■ **What you should do**
From the records below, work out how many lines carry the string "frac". Leave out everything but the number.

■ **Data shown**

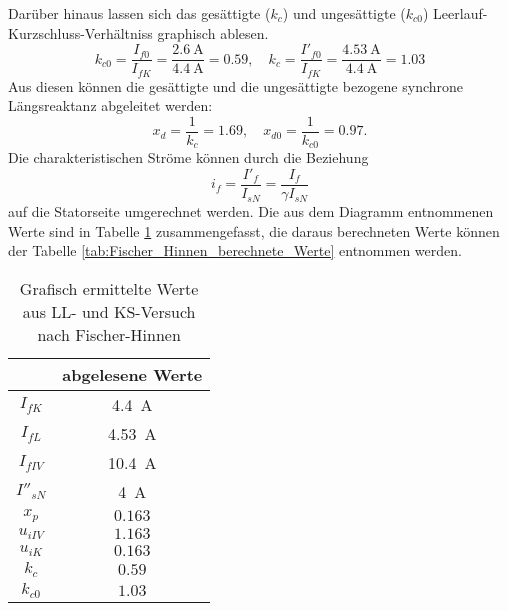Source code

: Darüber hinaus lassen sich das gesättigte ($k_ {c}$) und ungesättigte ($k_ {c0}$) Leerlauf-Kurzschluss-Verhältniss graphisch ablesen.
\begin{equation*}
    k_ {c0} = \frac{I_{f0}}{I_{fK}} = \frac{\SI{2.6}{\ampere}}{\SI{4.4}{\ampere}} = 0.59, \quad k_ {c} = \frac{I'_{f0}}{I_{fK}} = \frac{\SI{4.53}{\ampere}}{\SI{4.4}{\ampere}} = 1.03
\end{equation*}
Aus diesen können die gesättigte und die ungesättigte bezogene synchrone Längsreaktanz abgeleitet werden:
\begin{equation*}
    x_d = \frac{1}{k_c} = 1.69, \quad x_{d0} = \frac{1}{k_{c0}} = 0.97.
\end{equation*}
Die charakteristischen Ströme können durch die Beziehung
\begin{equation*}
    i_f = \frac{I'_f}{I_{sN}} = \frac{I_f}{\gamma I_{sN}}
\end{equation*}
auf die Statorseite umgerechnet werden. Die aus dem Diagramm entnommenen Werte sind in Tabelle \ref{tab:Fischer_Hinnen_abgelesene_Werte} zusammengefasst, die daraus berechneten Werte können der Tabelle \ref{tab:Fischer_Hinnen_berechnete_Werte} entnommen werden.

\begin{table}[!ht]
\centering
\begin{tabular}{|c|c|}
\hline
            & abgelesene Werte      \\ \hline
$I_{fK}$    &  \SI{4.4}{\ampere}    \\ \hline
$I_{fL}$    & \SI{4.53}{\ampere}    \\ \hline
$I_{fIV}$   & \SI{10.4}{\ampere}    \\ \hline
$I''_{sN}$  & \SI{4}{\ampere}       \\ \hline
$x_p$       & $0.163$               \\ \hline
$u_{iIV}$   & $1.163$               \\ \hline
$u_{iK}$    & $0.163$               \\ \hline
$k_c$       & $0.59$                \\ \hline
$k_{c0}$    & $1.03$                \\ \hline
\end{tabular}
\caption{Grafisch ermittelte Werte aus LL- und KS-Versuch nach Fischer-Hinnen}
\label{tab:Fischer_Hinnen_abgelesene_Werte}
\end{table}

■ **Solution**
3